John Catsimatidis, CEO of United Refining Company said in an interview with Bloomberg that the East Coast of the United States could be facing a worsening diesel shortage this summer. United produces 70,000 barrels of petroleum products every day and sells gasoline throughout Western New York and northwestern Pennsylvania. Diesel price has hit a high of $5.55 a gallon on Thursday according to the American Automobile Association. Unleaded gasoline hit a record of $4.41 per gallon. “I wouldn’t be surprised to see diesel being rationed on the East Coast this summer,” Catsimatidis told Bloomberg’s Lucia Kassai. “Right now inventories are low, and we may see a shortage in coming months.” The CEO echoed that he didn’t expect the 350 United Refining stations to be low on gasoline but that it would be expensive.
However national inventories of diesel are the lowest they’ve been in 17 years with the East Coast stockpiles being the lowest since 1990 according to the Department of Energy. Several truck stop chains have commented that they may start rationing. Pilot Flying J is aware of the tight market especially in Virginia and Georgia but says that it would be monitoring the situation.

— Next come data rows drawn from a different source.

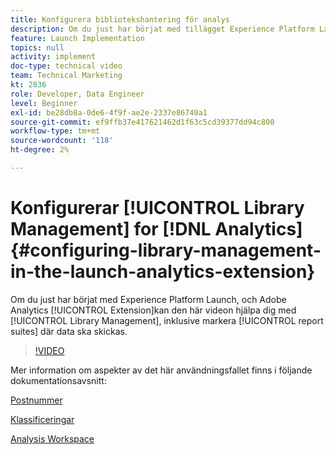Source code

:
 ```yaml
---
title: Konfigurera bibliotekshantering för analys
description: Om du just har börjat med tillägget Experience Platform Launch för Adobe Analytics kan den här videon hjälpa dig med bibliotekshanteringsdelen av konfigurationen, inklusive att välja rapportsviter som du vill skicka data till.
feature: Launch Implementation
topics: null
activity: implement
doc-type: technical video
team: Technical Marketing
kt: 2836
role: Developer, Data Engineer
level: Beginner
exl-id: be28db8a-0de6-4f9f-ae2e-2337e86740a1
source-git-commit: ef9ffb37e417621462d1f63c5cd39377dd94c800
workflow-type: tm+mt
source-wordcount: '118'
ht-degree: 2%

---
```


# Konfigurerar [!UICONTROL Library Management] for [!DNL Analytics] {#configuring-library-management-in-the-launch-analytics-extension}

Om du just har börjat med Experience Platform Launch, och Adobe Analytics [!UICONTROL Extension]kan den här videon hjälpa dig med [!UICONTROL Library Management], inklusive markera [!UICONTROL report suites] där data ska skickas.

>[!VIDEO](https://video.tv.adobe.com/v/27092/?quality=12)

Mer information om aspekter av det här användningsfallet finns i följande dokumentationsavsnitt:

[Postnummer](https://experienceleague.adobe.com/docs/analytics/components/dimensions/zip-code.html?lang=en)

[Klassificeringar](https://experienceleague.adobe.com/docs/analytics/components/classifications/c-classifications.html)

[Analysis Workspace](https://experienceleague.adobe.com/docs/analytics/analyze/analysis-workspace/analysis-workspace-features.html)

The US has increased its diesel exports in order to help European allies that lost their supply recently however, the higher prices of diesel on the East Coast might limit how much diesel is sent to Europe where diesel prices are slightly lower. In Rotterdam the price per gallon was $3.90 as compared to $4.30 a gallon on the East Coast of the United states. Even with the small hope on the horizon, the International Energy Agency reported Thursday that the current diesel crisis may be just beginning. It said the losses from inputs elsewhere in Europe were at about a million barrels per day in April and that number could jump to 3 million barrels per day by the end of the year.
There are allegations that fuel may run so low in the northeast within the next two weeks, stations in the entire region could go to allocations and pockets of the northeast may be completely out of fuel. Those allegations believe that the problem is that oil is being diverted from America to Europe in order to help Europe. Insiders state that the southeast will likely be perfectly fine as it has its own pipeline. The Department of Energy does show however that USD diesel inventories are 23% below the five-year average for this time of year. The problem seems to be centered in the northeast of the United States and most critical there. While this may seem like a regional issue it will affect the larger whole of the nation as available diesel gets shunted towards the northeast to keep it operational. This means that prices will likely rise also in the southeast slightly, although there shouldn’t be limited supplies in that area.
Additionally, limited supplies and higher prices of diesel will affect our supply chain through higher prices at our grocery stores. Although that will be a lagging factor that the consumer will feel the pain most. This is the worst possible time to be diverting our diesel to an ally when high inflation and shortages plague our country.